En nuestra advocación de muchedumbre, los humanos somos
capaces de emprender gestas heróicas y de cometer atrocidades. No hay que
hurgar muy lejos ni muy atrás para presenciarlas: a 40 minutos del Zócalo
capitalino, un hombre es acusado de ladrón, tundido, martirizado, atado a un
palo y exhibido, como animal, en el quiosco del pueblo, ante una multitud que
porfía en ponerle fuera de la piel los frágiles mecanismos que lleva dentro de
ella, mientras los medios nos presentan, a todo color, el espectáculo público
de un sacrificio que por poco y se consuma.
A lo largo de diez horas, de seis de la mañana a tres de la
tarde del sábado 14, la comunidad de Santiago Tulyehualco, que se vigila a sí
misma por desconfianza a la policía, convirtió a Alejandro Osorno Palma en el
culpable de todas las agresiones delictivas sufridas por la gente de la
demarcación en meses recientes. Los justicieros más convencidos proponían
rociarlo con gasolina y prenderle fuego. Otros pedían que fuera desatado para
golpearlo hasta que muriera. Le mentaron la madre al cura que quiso darle un
poco de agua. Los funcionarios que acudieron al sitio para suspender el
linchamiento y encauzarlo hacia un acto de justicia fueron agredidos y
zarandeados: la cólera del pueblo. Y al final, las acusaciones múltiples por
robo y allanamiento se desvanecieron. Sospechas, rumores, historias contadas,
nada más.
Estas historias ųque ocurren con frecuencia creciente en
Morelos, Hidalgo, el estado de México, el Distrito Federalų casi siempre tienen
una génesis complicada, además de frustrante para los que quisieran encontrar
culpables inequívocos en cosa de media hora. La rabia salvaje de la turba,
diluida hasta grados homeopáticos entre numerosos individuos, tiene razones de
fondo y de peso: son muchas las exasperaciones, las impotencias y los agravios
que han de sedimentarse en el corazón de cada uno para generar una capacidad de
venganza tan resuelta, nítida e infundada como la que tuvo lugar en la plaza de
Santiago Tulyehualco entre seis de la mañana y tres de la tarde del sábado 14.
Las delincuencias, que no dudan en ejecutar a
integrantes del Estado Mayor Presidencial a tres cuadras de su cuartel o de
balacear al escoltado fiscal antidrogas, tienen en la población anónima a las
más inermes de las víctimas, y a estas alturas todos querríamos tener a nuestro
alcance a un ratero, un violador o un asesino para patearlo hasta que sangre.
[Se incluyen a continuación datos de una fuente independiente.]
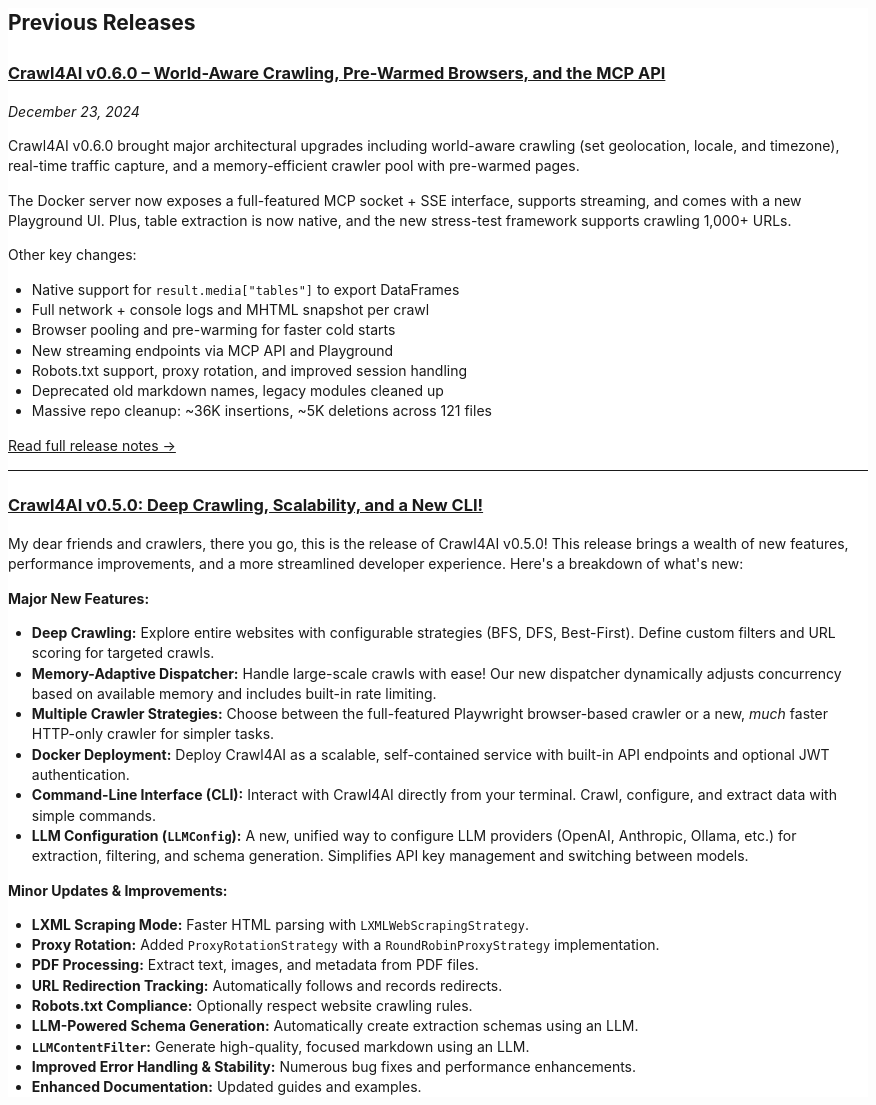 
## Previous Releases

### [Crawl4AI v0.6.0 – World-Aware Crawling, Pre-Warmed Browsers, and the MCP API](releases/0.6.0.md)
*December 23, 2024*

Crawl4AI v0.6.0 brought major architectural upgrades including world-aware crawling (set geolocation, locale, and timezone), real-time traffic capture, and a memory-efficient crawler pool with pre-warmed pages.  

The Docker server now exposes a full-featured MCP socket + SSE interface, supports streaming, and comes with a new Playground UI. Plus, table extraction is now native, and the new stress-test framework supports crawling 1,000+ URLs.  

Other key changes:  

*   Native support for `result.media["tables"]` to export DataFrames  
* Full network + console logs and MHTML snapshot per crawl  
* Browser pooling and pre-warming for faster cold starts  
* New streaming endpoints via MCP API and Playground  
* Robots.txt support, proxy rotation, and improved session handling  
* Deprecated old markdown names, legacy modules cleaned up  
* Massive repo cleanup: ~36K insertions, ~5K deletions across 121 files

[Read full release notes →](releases/0.6.0.md)

---

### [Crawl4AI v0.5.0: Deep Crawling, Scalability, and a New CLI!](releases/0.5.0.md)

My dear friends and crawlers, there you go, this is the release of Crawl4AI v0.5.0! This release brings a wealth of new features, performance improvements, and a more streamlined developer experience.  Here's a breakdown of what's new:

**Major New Features:**

*   **Deep Crawling:** Explore entire websites with configurable strategies (BFS, DFS, Best-First).  Define custom filters and URL scoring for targeted crawls.
*   **Memory-Adaptive Dispatcher:**  Handle large-scale crawls with ease!  Our new dispatcher dynamically adjusts concurrency based on available memory and includes built-in rate limiting.
*   **Multiple Crawler Strategies:** Choose between the full-featured Playwright browser-based crawler or a new, *much* faster HTTP-only crawler for simpler tasks.
*   **Docker Deployment:**  Deploy Crawl4AI as a scalable, self-contained service with built-in API endpoints and optional JWT authentication.
*   **Command-Line Interface (CLI):**  Interact with Crawl4AI directly from your terminal.  Crawl, configure, and extract data with simple commands.
*   **LLM Configuration (`LLMConfig`):** A new, unified way to configure LLM providers (OpenAI, Anthropic, Ollama, etc.) for extraction, filtering, and schema generation.  Simplifies API key management and switching between models.

**Minor Updates & Improvements:**

*   **LXML Scraping Mode:** Faster HTML parsing with `LXMLWebScrapingStrategy`.
*   **Proxy Rotation:** Added `ProxyRotationStrategy` with a `RoundRobinProxyStrategy` implementation.
*   **PDF Processing:** Extract text, images, and metadata from PDF files.
*   **URL Redirection Tracking:**  Automatically follows and records redirects.
*   **Robots.txt Compliance:**  Optionally respect website crawling rules.
*   **LLM-Powered Schema Generation:**  Automatically create extraction schemas using an LLM.
*   **`LLMContentFilter`:** Generate high-quality, focused markdown using an LLM.
*   **Improved Error Handling & Stability:** Numerous bug fixes and performance enhancements.
*   **Enhanced Documentation:**  Updated guides and examples.
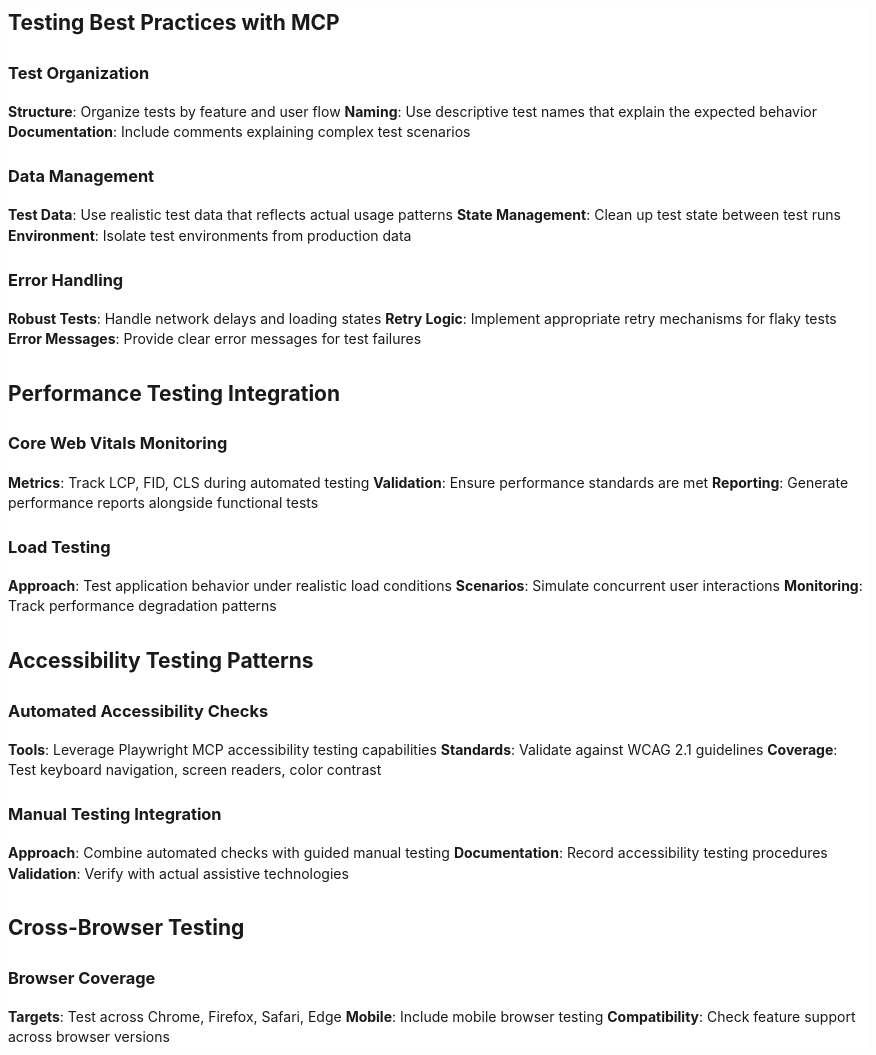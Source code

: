 ## Testing Best Practices with MCP

### Test Organization
**Structure**: Organize tests by feature and user flow
**Naming**: Use descriptive test names that explain the expected behavior
**Documentation**: Include comments explaining complex test scenarios

### Data Management
**Test Data**: Use realistic test data that reflects actual usage patterns
**State Management**: Clean up test state between test runs
**Environment**: Isolate test environments from production data

### Error Handling
**Robust Tests**: Handle network delays and loading states
**Retry Logic**: Implement appropriate retry mechanisms for flaky tests
**Error Messages**: Provide clear error messages for test failures

## Performance Testing Integration

### Core Web Vitals Monitoring
**Metrics**: Track LCP, FID, CLS during automated testing
**Validation**: Ensure performance standards are met
**Reporting**: Generate performance reports alongside functional tests

### Load Testing
**Approach**: Test application behavior under realistic load conditions
**Scenarios**: Simulate concurrent user interactions
**Monitoring**: Track performance degradation patterns

## Accessibility Testing Patterns

### Automated Accessibility Checks
**Tools**: Leverage Playwright MCP accessibility testing capabilities
**Standards**: Validate against WCAG 2.1 guidelines
**Coverage**: Test keyboard navigation, screen readers, color contrast

### Manual Testing Integration
**Approach**: Combine automated checks with guided manual testing
**Documentation**: Record accessibility testing procedures
**Validation**: Verify with actual assistive technologies

## Cross-Browser Testing

### Browser Coverage
**Targets**: Test across Chrome, Firefox, Safari, Edge
**Mobile**: Include mobile browser testing
**Compatibility**: Check feature support across browser versions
Ante la impunidad y la ineficiencia vamos camino a
convertirnos en una sociedad de verdugos ocasionales. Llegado el momento, sus
componentes más ilustrados invocarán, en nombre de todos, la lógica implacable
de Fuenteovejuna, no para justificar la rebelión ante un poder abusivo sino
para legitimar el tormento de cualquier pobre hombre con facha de carterista.